Acknowledging the position change he said, “It’s very counter to what my initial opinion was of this issue.” After reviewing data and visiting with working groups on recent cases, he thinks it’s time for city council to consider removing the ordinance. As it stands, anyone under the age of 17 that is in public or in a business between 11 p.m. and 6 a.m. can be charged with a misdemeanor.
A review of recent curfew cases showed that in many instances where an officer gave warnings or citations to curfew offenders, they had other reasons to stop them anyway – meaning that decriminalizing being out during those hours shouldn’t have an impact on officers’ ability to stop a suspected offender.
After the chief spoke with the Public Safety Commission, they agreed and voted to recommend the policy change to council as well.

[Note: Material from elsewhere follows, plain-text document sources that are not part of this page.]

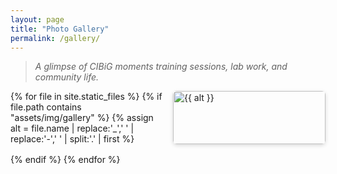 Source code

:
 ```yaml
---
layout: page
title: "Photo Gallery"
permalink: /gallery/
---
```


> _A glimpse of CIBiG moments training sessions, lab work, and community life._

<div class="gallery" markdown="0">
{% for file in site.static_files %}
  {% if file.path contains "assets/img/gallery" %}
    {% assign alt = file.name | replace:'_',' ' | replace:'-',' ' | split:'.' | first %}
    <a href="{{ file.path | relative_url }}" class="gallery-item">
      <img src="{{ file.path | relative_url }}" alt="{{ alt }}" loading="lazy">
    </a>
  {% endif %}
{% endfor %}
</div>

<style>
.gallery{
  display:grid;
  grid-template-columns:repeat(auto-fill,minmax(220px,1fr));
  gap:1rem;
}
.gallery-item img{
  width:100%;
  height:auto;
  border-radius:6px;
  box-shadow:0 2px 6px rgba(0,0,0,.15);
  transition:transform .25s ease;
}
.gallery-item img:hover{
  transform:scale(1.04);
}
</style>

At a hearing on the ordinance a few months ago, 17-year-old Howard Griffin spoke, saying, “My mom is single now because my dad passed away and since he’s gone someone has to step up and take that role.” The point of his testimony was that Griffin is now forced to work and regularly runs the risk of being charged with a misdemeanor because he is heading home past the curfew.
State law requires juvenile curfews to be reviewed every three years or face automatic expiration. As this review approaches, Chief Manley is using it as an opportunity to recommend that council forgo renewing it.
If the change is implemented, and future reviews find no increase in youth crime because of its repeal, other Texas cities may follow Austin’s lead as Houston, Dallas, El Paso, and Fort Worth all have similar ordinances on the books.